• Problem requirements:
What lines in the material hold the string "User"? Return every one of them.

• The data:

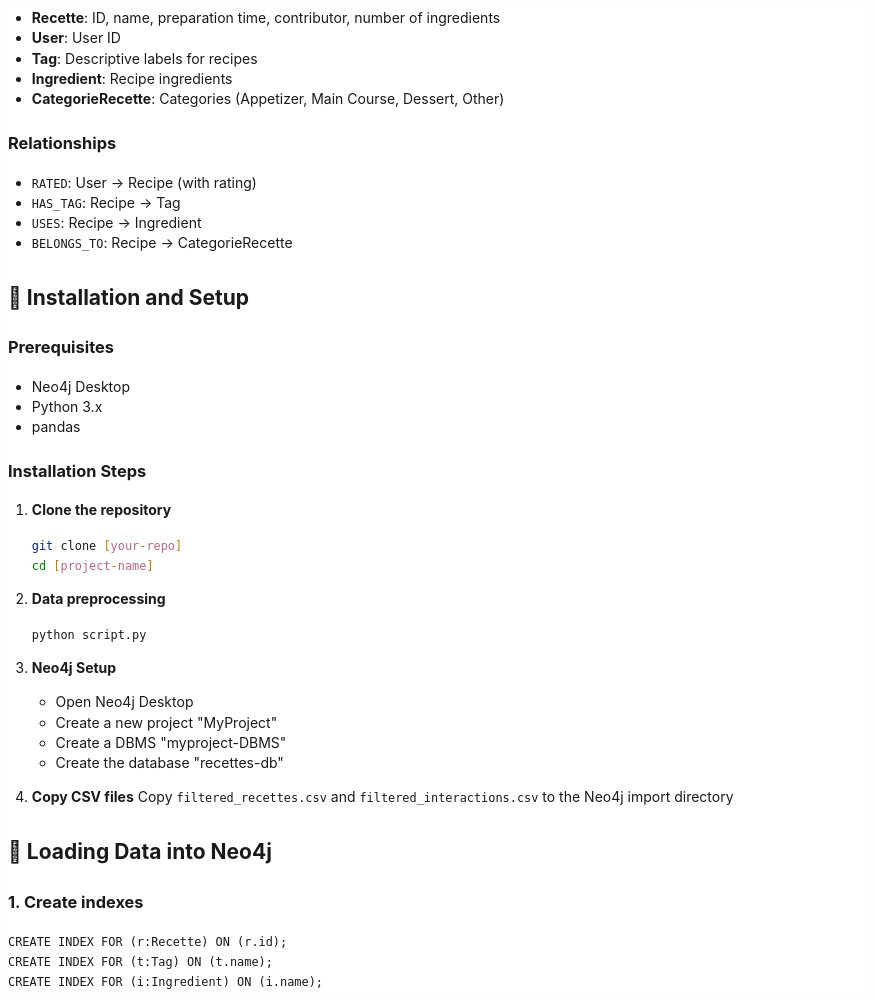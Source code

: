 - **Recette**: ID, name, preparation time, contributor, number of ingredients
- **User**: User ID
- **Tag**: Descriptive labels for recipes
- **Ingredient**: Recipe ingredients
- **CategorieRecette**: Categories (Appetizer, Main Course, Dessert, Other)

### Relationships

- `RATED`: User → Recipe (with rating)
- `HAS_TAG`: Recipe → Tag
- `USES`: Recipe → Ingredient
- `BELONGS_TO`: Recipe → CategorieRecette

## 🚀 Installation and Setup

### Prerequisites

- Neo4j Desktop
- Python 3.x
- pandas

### Installation Steps

1. **Clone the repository**

   ```bash
   git clone [your-repo]
   cd [project-name]
   ```

2. **Data preprocessing**

   ```bash
   python script.py
   ```

3. **Neo4j Setup**

   - Open Neo4j Desktop
   - Create a new project "MyProject"
   - Create a DBMS "myproject-DBMS"
   - Create the database "recettes-db"

4. **Copy CSV files**
   Copy `filtered_recettes.csv` and `filtered_interactions.csv` to the Neo4j import directory

## 💾 Loading Data into Neo4j

### 1. Create indexes

```cypher
CREATE INDEX FOR (r:Recette) ON (r.id);
CREATE INDEX FOR (t:Tag) ON (t.name);
CREATE INDEX FOR (i:Ingredient) ON (i.name);
```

• Answer space:
- **User**: User ID
- `RATED`: User → Recipe (with rating)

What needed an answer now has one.